Facilities managers have a lot on their plate in managing workplaces, where the demands are ever-changing and expectations increasingly growing. Technology and software are providing helpful shortcuts, insights and automation but are also adding to FM’s workload in the short term while these systems are implemented and learnt. Despite this, the benefits still outweigh the drawbacks and Service Works Global’s FM Tech Survey, in partnership with FM magazine and FMJ, found that organizations are keen to invest in more technology like sensors, IoT and BIM. With this in mind, the next big thing in FM is likely to be the ‘digital twin’. But what is it, and where does it fit within the management of a building’s lifecycle?
Digitized building data
FMs are turning to building information modelling (BIM) software and processes to digitize site data, which provides them access to the required information at the right time; an increased quantity of information throughout the building’s lifecycle, and improved service through automated processes.
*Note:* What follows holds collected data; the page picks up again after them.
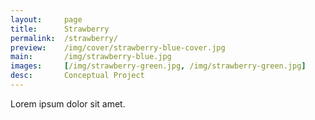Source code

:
 ```yaml
---
layout:     page
title:      Strawberry
permalink:  /strawberry/
preview:    /img/cover/strawberry-blue-cover.jpg
main:       /img/strawberry-blue.jpg
images:     [/img/strawberry-green.jpg, /img/strawberry-green.jpg]
desc:       Conceptual Project
---
```


Lorem ipsum dolor sit amet.
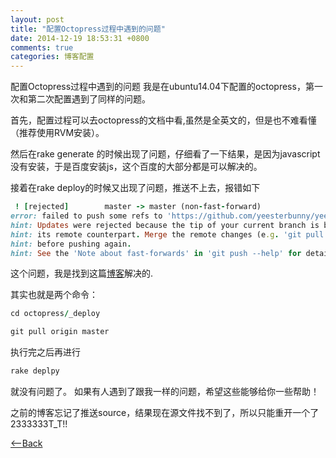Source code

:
 ```yaml
---
layout: post
title: "配置Octopress过程中遇到的问题"
date: 2014-12-19 18:53:31 +0800
comments: true
categories: 博客配置
---
```


配置Octopress过程中遇到的问题
我是在ubuntu14.04下配置的octopress，第一次和第二次配置遇到了同样的问题。

<!--more-->

首先，配置过程可以去octopress的文档中看,虽然是全英文的，但是也不难看懂（推荐使用RVM安装）。

然后在rake generate 的时候出现了问题，仔细看了一下结果，是因为javascript没有安装，于是百度安装js，这个百度的大部分都是可以解决的。

接着在rake deploy的时候又出现了问题，推送不上去，报错如下

```ruby
 ! [rejected]        master -> master (non-fast-forward)
error: failed to push some refs to 'https://github.com/yeesterbunny/yeesterbunny.github.com.git'
hint: Updates were rejected because the tip of your current branch is behind
hint: its remote counterpart. Merge the remote changes (e.g. 'git pull')
hint: before pushing again.
hint: See the 'Note about fast-forwards' in 'git push --help' for details.
```
这个问题，我是找到这篇[博客](http://allenyee.me/blog/2013/08/21/what-i-learned-from-hosting-octopress-on-github/)解决的.

其实也就是两个命令：

```ruby
cd octopress/_deploy
```

```ruby
git pull origin master
```
执行完之后再进行

```ruby
rake deplpy
```

就没有问题了。 如果有人遇到了跟我一样的问题，希望这些能够给你一些帮助！

之前的博客忘记了推送source，结果现在源文件找不到了，所以只能重开一个了2333333T_T!!

[<--Back](/blog/archives)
As part of digitizing data, 3D models are created of a building – either included from the outset if BIM was used during planning and construction, or from drawings and laser scanning for new buildings. The accuracy of the model is between 2mm and 100mm depending on the level of detail required, and it represents a digital, scale version of the building.
What is a digital twin?
Once the BIM model gains access to continuous data, such as through sensors, then it becomes a digital twin and an undeniable weapon in an FM’s arsenal. A digital twin is the next level of BIM in providing data and enabling improved service.
BIM models integrated with IWMS software can provide the FM team with key information such as classifications of each space, minimum / maximum temperatures, types of materials, and extensive details about each asset. A BIM model can even be paired with virtual reality headsets to allow simulated site visits from anywhere in the world.
A digital twin replicates all aspects of the building and its performance, and can contain four layers of information:
- Physical layer (the ‘as built’ data)
- Building system layer (a BMS to deliver real-time data from systems and components)
- People layer (delivering behavioural data)
- Enterprise layer (IWMS software relating to processes across facilities and property management)
Smarter building management
The digital twin compiles the above data to form a virtual replica of the building’s state in real time. Instead of viewing data from various sources on multiple reports, the digital twin can be used to view performance, identify trends and detect building errors – in the same place. Twins can also be used to test different scenarios – like the impact on air quality of a new asset, or how cooling systems would cope with more people in the building. This reduces the impact of disruption or dips in performance of the ‘live’ building environment.
Tesla famously creates a digital twin of every car it sells to monitor the condition of each one and identify any abnormal changes. Once flagged, a software update is dispatched to the car in question, or if it needs to go to a garage, details on how to fix it are provided so that Tesla owners experience the least possible disruption and downtime.
Evolution not replacement
While some new technologies naturally replace others, like IWMS replaces spreadsheets and paperwork, digital twins are built on BIM and do not replace it. Both are built on 3D models, but digital twins represent more advanced modelling. For example, for FMs looking to use sensors, the BIM model helps them plan their locations and visually understand the data from them. As more data is added to the model, the more easily the FM team can diagnose and fix problems – even before they become apparent to the building’s occupants.